• Reading at Home

    In all instances of reading, students should be exposed to all varieties of text types (poetry, historical fiction, journals, news articles, etc.). The more you can do to make this time fun, the more growth you will see in your child. It is not only an opportunity to bond with your child, but it is an opportunity to pass on the love of reading.
     
     
    When reading to your child:
     
    Stop regularly and ask probing questions related to comprehension and metacognition. For example:
    • What do you think the characters look like? Tell me why you think that.
    • Why do you think the character did that? What in the text makes you think that?
    • Where is the character going? Where does it say that in the text?
    • What might happen next? Why do you think that? What evidence in the text makes you think that?
    • Tell me one thing that you learned from this book.
    • Why do you think the author wrote this story?
    • What does this picture tell us about the text? Why do you think that?
    • What is this a map of?
    • Why did the author caption this picture in this fashion? What does it tell us about the image?
    • Let's look at the table of contents and see what we might be reading about. 
    • Is there an index? Let's find where else that happened. 
    It is a great opportunity to develop vocabulary by sharing word meanings with your child as well as like words (word families). 
     
    Model your own proficient reading and thinking. For example:
    • That was a tricky part, I'm going to go back and re-read to see if I can understand it better.
    • I think the character will...
    • I predict...because the book says...
    • I wonder what lesson I could learn in this book.

    When your child is reading to you:
     
    Stop regularly and ask probing questions regarding comprehension (think of who, what, when, where and the why) returning to the text for evidence. 
    • What do you think the characters look like? Tell me why you think that.
    • Why do you think the character did that? What in the text makes you think that?
    • Where is the character going? Where does it say that in the text?
    • What might happen next?

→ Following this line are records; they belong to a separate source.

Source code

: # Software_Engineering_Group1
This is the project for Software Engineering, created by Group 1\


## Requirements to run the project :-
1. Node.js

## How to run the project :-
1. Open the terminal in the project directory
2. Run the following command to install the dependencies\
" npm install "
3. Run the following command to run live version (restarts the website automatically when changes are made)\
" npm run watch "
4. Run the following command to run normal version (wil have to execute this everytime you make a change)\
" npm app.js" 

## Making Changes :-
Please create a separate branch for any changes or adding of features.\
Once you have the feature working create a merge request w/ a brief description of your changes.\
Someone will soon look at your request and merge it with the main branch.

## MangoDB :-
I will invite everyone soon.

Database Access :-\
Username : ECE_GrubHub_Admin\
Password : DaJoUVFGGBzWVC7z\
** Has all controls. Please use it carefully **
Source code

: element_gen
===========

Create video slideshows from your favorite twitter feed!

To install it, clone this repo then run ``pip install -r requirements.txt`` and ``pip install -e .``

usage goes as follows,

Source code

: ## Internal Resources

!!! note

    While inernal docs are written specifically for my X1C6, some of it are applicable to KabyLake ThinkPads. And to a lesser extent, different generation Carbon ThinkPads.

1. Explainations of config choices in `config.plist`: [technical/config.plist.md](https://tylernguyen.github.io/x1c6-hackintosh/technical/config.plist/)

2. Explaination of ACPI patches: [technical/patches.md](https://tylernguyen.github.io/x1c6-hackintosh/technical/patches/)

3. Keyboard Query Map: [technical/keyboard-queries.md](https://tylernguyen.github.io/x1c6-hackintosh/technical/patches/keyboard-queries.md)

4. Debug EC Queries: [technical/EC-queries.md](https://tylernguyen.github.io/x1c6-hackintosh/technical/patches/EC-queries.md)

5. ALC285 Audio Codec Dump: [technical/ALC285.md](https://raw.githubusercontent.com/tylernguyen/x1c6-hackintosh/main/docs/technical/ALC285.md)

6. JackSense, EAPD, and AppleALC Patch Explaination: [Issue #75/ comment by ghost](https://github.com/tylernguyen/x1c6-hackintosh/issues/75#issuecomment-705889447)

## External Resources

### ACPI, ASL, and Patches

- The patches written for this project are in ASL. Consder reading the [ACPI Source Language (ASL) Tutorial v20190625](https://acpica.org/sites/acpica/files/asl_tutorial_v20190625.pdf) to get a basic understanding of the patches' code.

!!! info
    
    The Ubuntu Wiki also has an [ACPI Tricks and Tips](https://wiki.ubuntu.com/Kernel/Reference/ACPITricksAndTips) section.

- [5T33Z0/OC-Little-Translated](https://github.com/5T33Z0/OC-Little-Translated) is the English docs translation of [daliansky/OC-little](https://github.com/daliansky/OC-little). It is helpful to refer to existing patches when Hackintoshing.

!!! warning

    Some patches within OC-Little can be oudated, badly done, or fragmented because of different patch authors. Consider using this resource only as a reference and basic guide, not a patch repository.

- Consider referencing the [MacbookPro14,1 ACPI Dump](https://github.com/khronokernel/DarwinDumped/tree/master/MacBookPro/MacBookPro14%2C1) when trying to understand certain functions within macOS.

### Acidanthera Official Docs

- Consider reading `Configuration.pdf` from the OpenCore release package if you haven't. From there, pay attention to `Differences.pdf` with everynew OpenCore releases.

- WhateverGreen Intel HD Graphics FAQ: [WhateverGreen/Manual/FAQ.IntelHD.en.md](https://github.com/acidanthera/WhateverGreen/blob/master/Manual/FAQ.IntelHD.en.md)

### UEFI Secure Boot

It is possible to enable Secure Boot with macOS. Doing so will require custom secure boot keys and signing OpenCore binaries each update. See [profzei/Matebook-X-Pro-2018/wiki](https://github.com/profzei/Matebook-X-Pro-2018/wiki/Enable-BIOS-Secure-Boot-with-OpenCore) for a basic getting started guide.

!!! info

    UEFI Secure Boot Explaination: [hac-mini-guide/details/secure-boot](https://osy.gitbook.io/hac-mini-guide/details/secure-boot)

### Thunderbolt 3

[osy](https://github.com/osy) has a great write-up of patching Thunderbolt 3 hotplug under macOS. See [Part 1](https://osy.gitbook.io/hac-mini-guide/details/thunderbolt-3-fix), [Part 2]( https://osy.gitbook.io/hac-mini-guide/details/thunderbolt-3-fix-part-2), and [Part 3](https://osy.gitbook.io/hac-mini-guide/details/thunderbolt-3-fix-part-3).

Why do you think that? What evidence in the text makes you think that?
    • Tell me one thing that you learned from this book.
    • Why do you think the author wrote this story?
    • Did that part make sense? Can you tell me what just happened?
    • What is going on here? Why is there conflict? How do you know that from the text?
    • What does this picture tell us about the text? Why do you think that?
    • What is this a map of?
    • Why did the author caption this picture in this fashion? What does it tell us about the image?
    • Let's look at the table of contents and see what we might be reading about. 
    • Is there an index? Let's find where else that happened. 

    Your child should be reading a text he/she can access with relative ease. You will want to connect with your child's teacher to determine what might be the best level(s) to work from. You can use the Scholastic Book Wizard to find some texts that might interest your child, as well as public libraries.

    Help with pronunciation, when needed. If your child gets stuck on a word, he/she can try to sound it out and attack it again. You might need to provide it at times. Avoid saying things like "what word might work there?" "what word might make sense there?", as these promote guessing.

     
    When your child is reading independently:
     
    It is essential that your child can easily access these texts because in independent reading, he/she does not have access to someone else to guide.

    • Please check in with your teacher for an appropriate level(s). While it is tempting to offer texts to kids that might be considerably above level, these are texts that you would want to be a part of your read aloud with your child instead of independent reading. Students can often read the words on the page, but text complexity may create barriers to full comprehension.

    Independent reading is to promote enjoyment, so it is important that children are able to read text that is both accessible and of interest.